Resolve and shorten URLs in C#

by Mads Kristensen 14. September 2007 01:20

Recently I’ve needed a method that would look at some text and automatically discover all URLs and turn them into hyperlinks. I’ve done that before so it was a matter of copy/paste. This time it was a little more complicated, because the resolved URLs could not be longer than 50 characters long. That was important because otherwise it would break the design. A long URL doesn’t word wrap so it would end up bleeding out of the design.

So, the challenge was to resolve the URLs and turn them into links, while keeping the anchor text at a max of 50 characters long. To shorten the URL is easy enough, but it all comes down to how you want it shortened.

The rules

1. If the URL is longer than 50 characters then remove “http://”.
2. If it still is longer than allowed it must compress the folder structure like shown below.

http://www.microsoft.com/windows/server/2003/compare.aspx -> http://www.microsoft.com/.../compare.aspx

3. If the URL is still longer, then it must look for query strings and fragments and remove them as well.

The code

private static readonly Regex regex = new Regex("((http://|www\\.)([A-Z0-9.-:]{1,})\\.[0-9A-Z?;~&#=\\-_\\./]{2,})", RegexOptions.Compiled | RegexOptions.IgnoreCase);
private static readonly string link = "<a href=\"{0}{1}\">{2}</a>";

public static string ResolveLinks(string body)
{
  if (string.IsNullOrEmpty(body))
    return body; 

  foreach (Match match in regex.Matches(body))
  {
    if (!match.Value.Contains("://"))
    {         
      body = body.Replace(match.Value, string.Format(link, "http://", match.Value, ShortenUrl(match.Value, 50)));
    }
    else
    {
      body = body.Replace(match.Value, string.Format(link, string.Empty, match.Value, ShortenUrl(match.Value, 50)));
    }
  }

  return body;
}

private static string ShortenUrl(string url, int max)
{
  if (url.Length <= max)
    return url;

  // Remove the protocal
  int startIndex = url.IndexOf("://");
  if (startIndex > -1)
    url = url.Substring(startIndex + 3);

  if (url.Length <= max)
    return url;

  // Remove the folder structure
  int firstIndex = url.IndexOf("/") + 1;
  int lastIndex = url.LastIndexOf("/");
  if (firstIndex < lastIndex)
    url = url.Replace(url.Substring(firstIndex, lastIndex - firstIndex), "...");

  if (url.Length <= max)
    return url;

  // Remove URL parameters
  int queryIndex = url.IndexOf("?");
  if (queryIndex > -1)
    url = url.Substring(0, queryIndex);

  if (url.Length <= max)
    return url;

  // Remove URL fragment
  int fragmentIndex = url.IndexOf("#");
  if (fragmentIndex > -1)
    url = url.Substring(0, fragmentIndex);

  if (url.Length <= max)
    return url;

  // Shorten page
  firstIndex = url.LastIndexOf("/") + 1;
  lastIndex = url.LastIndexOf(".");
  if (lastIndex - firstIndex > 10)
  {
    string page = url.Substring(firstIndex, lastIndex - firstIndex);
    int length = url.Length - max + 3;
    url = url.Replace(page, "..." + page.Substring(length));
  }

  return url;
}

Implementation

To use these methods, just call the ResolveLinks method like so:

string body = ResolveLinks(txtComment.Text);

It works on URLs with or without the http:// protocol prefix. In other words http://www.example.com/ and http://www.example.com/ resolves to the same URL. This technique is implemented in the comments on this blog. You can test it by writing a comment with a URL in it.

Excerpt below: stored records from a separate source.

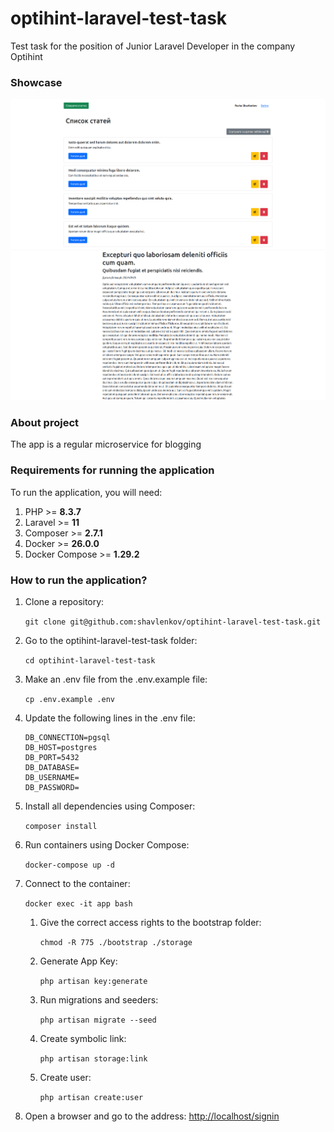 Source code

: # optihint-laravel-test-task

Test task for the position of Junior Laravel Developer in the company Optihint

### Showcase
<img src="./readme-assets/showcase_1.png" width="1024"><br>
<img src="./readme-assets/showcase_2.png" width="1024"><br>

### About project
The app is a regular microservice for blogging

### Requirements for running the application
To run the application, you will need:
1. PHP >= **8.3.7**
2. Laravel >= **11**
3. Composer >= **2.7.1**
4. Docker >= **26.0.0**
5. Docker Compose >= **1.29.2**

### How to run the application?
1. Clone a repository:

   `git clone git@github.com:shavlenkov/optihint-laravel-test-task.git`
2. Go to the optihint-laravel-test-task folder:

   `cd optihint-laravel-test-task`
3. Make an .env file from the .env.example file:

   `cp .env.example .env`
4. Update the following lines in the .env file:
   ```
   DB_CONNECTION=pgsql
   DB_HOST=postgres
   DB_PORT=5432
   DB_DATABASE=
   DB_USERNAME=
   DB_PASSWORD=
   ```
5. Install all dependencies using Composer:

   `composer install`
6. Run containers using Docker Compose:

   `docker-compose up -d`
7. Connect to the container:

   `docker exec -it app bash`
    1. Give the correct access rights to the bootstrap folder:

       `chmod -R 775 ./bootstrap ./storage`
    2. Generate App Key:

       `php artisan key:generate`
    3. Run migrations and seeders:

       `php artisan migrate --seed`
    4. Create symbolic link:

       `php artisan storage:link`
    5. Create user:
        
       `php artisan create:user`
8. Open a browser and go to the address:
   [http://localhost/signin](http://localhost/signin "http://localhost/signin")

* Only $4.95/month ASP.NET & Windows 2008 + IIS 7 Hosting! FREE SQL Included

Tags:

ASP.NET

Comments

9/14/2007 2:24:26 AM #

Josh Stodola

OMG Thank you SOOO much for posting this, Mads!!  You will not believe this... but I started to write my own implementation of the EXACT same thing last evening.  I was worried about really lengthy links in comments.  I only got a few lines deep before I decided to go to bed, and now here it is completed!

THANKS A MILLION!

Test: weblogs.asp.net/.../...-net-apps-with-vs-2008.aspx

Josh Stodola United States |

9/14/2007 2:36:57 AM #

Josh Stodola

Just a side note, what do you think about coverting the raw URL to a Uri object first?  Then you could verify that it was indeed a valid Uri and use the properties to pick out what you need, instead of substringing everything.  Just a thought, do you think it would be better to do it this way or not?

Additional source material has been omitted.